If a line in the entries contains the string "left", include that line in your answer.

• **RECORDS SHOWN**

☆ ☆ ☆ ☆

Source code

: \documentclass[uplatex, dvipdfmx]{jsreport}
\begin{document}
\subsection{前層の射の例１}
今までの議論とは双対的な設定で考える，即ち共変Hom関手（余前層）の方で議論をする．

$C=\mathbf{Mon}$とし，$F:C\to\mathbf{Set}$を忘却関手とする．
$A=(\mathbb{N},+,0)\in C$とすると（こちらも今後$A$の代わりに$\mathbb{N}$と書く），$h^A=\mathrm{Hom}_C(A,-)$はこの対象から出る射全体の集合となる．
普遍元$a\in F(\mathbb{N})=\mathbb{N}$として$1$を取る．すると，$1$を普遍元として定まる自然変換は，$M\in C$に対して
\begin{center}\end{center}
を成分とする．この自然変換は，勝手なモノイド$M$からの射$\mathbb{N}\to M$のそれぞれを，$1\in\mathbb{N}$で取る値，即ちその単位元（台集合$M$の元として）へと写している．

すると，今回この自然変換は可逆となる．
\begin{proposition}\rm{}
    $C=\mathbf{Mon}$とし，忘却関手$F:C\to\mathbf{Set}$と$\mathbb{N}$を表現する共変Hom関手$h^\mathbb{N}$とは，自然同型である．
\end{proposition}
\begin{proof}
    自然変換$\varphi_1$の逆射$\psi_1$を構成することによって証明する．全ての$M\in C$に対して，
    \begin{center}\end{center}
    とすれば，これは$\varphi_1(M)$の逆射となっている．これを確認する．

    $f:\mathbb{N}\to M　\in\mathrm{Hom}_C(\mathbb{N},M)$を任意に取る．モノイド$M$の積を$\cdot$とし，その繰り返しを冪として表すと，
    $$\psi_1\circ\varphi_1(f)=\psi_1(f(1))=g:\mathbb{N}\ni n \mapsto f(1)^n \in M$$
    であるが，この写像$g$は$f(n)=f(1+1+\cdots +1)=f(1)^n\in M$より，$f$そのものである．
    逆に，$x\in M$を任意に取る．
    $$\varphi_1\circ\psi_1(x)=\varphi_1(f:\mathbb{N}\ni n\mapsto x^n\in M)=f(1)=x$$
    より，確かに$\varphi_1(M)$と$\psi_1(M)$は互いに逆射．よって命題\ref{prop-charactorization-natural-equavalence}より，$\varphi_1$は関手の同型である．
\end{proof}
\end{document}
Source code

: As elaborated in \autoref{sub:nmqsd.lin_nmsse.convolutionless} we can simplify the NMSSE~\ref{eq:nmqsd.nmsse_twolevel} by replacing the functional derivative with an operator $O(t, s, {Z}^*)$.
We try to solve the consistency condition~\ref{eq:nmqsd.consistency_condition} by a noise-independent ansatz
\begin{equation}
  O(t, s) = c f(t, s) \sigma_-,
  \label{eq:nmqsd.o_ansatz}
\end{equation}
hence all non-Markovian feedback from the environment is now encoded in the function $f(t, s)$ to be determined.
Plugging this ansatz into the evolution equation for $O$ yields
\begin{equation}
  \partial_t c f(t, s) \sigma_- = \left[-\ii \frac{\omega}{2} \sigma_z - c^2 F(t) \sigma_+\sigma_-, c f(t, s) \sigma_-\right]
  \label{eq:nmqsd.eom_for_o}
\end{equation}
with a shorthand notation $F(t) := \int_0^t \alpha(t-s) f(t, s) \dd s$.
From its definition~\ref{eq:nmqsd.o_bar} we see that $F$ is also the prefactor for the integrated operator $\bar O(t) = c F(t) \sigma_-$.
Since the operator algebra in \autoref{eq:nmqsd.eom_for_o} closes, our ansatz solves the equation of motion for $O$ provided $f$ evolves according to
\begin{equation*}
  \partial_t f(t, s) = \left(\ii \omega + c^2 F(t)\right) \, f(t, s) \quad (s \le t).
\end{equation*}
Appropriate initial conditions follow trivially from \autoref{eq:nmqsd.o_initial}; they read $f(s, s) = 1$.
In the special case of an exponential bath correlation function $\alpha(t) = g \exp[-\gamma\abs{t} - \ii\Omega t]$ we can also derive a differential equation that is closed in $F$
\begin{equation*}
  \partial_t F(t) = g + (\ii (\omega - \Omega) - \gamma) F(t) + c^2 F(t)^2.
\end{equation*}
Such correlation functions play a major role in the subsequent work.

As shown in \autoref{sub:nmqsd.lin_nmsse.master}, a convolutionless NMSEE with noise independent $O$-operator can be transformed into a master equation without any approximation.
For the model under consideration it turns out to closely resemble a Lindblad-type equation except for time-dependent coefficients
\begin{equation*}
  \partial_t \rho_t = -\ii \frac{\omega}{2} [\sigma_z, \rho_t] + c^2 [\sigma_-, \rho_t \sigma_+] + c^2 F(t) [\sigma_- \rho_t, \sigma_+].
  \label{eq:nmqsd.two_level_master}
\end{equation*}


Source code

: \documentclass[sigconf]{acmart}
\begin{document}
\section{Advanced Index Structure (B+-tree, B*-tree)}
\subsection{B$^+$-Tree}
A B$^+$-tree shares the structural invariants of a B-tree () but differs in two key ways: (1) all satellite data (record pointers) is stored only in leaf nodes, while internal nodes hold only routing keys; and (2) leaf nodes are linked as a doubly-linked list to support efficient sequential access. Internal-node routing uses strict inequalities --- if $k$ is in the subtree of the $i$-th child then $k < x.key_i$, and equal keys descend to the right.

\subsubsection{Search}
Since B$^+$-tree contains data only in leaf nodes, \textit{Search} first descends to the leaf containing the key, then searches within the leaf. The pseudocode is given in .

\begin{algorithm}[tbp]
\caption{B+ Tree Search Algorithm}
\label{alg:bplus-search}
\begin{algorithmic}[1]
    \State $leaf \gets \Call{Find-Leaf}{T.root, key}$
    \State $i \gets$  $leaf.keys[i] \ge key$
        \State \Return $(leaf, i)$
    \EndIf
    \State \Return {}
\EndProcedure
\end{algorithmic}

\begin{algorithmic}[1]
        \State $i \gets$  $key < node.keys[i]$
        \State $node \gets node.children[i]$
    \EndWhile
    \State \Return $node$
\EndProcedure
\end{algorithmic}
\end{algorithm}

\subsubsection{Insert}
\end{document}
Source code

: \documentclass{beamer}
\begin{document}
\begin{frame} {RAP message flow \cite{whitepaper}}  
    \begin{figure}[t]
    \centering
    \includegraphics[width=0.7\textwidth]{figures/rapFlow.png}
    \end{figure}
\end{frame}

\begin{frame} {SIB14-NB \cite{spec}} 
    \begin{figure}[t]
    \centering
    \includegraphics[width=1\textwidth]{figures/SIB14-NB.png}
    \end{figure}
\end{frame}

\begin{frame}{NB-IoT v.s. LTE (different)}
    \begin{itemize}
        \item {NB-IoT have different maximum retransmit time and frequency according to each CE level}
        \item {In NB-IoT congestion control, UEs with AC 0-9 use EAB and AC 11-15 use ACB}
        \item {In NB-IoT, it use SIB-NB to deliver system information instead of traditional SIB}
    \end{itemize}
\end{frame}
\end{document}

☆ ☆ ☆ ☆

• **ANSWER TO THIS EXERCISE**
  \partial_t c f(t, s) \sigma_- = \left[-\ii \frac{\omega}{2} \sigma_z - c^2 F(t) \sigma_+\sigma_-, c f(t, s) \sigma_-\right]
  \partial_t f(t, s) = \left(\ii \omega + c^2 F(t)\right) \, f(t, s) \quad (s \le t).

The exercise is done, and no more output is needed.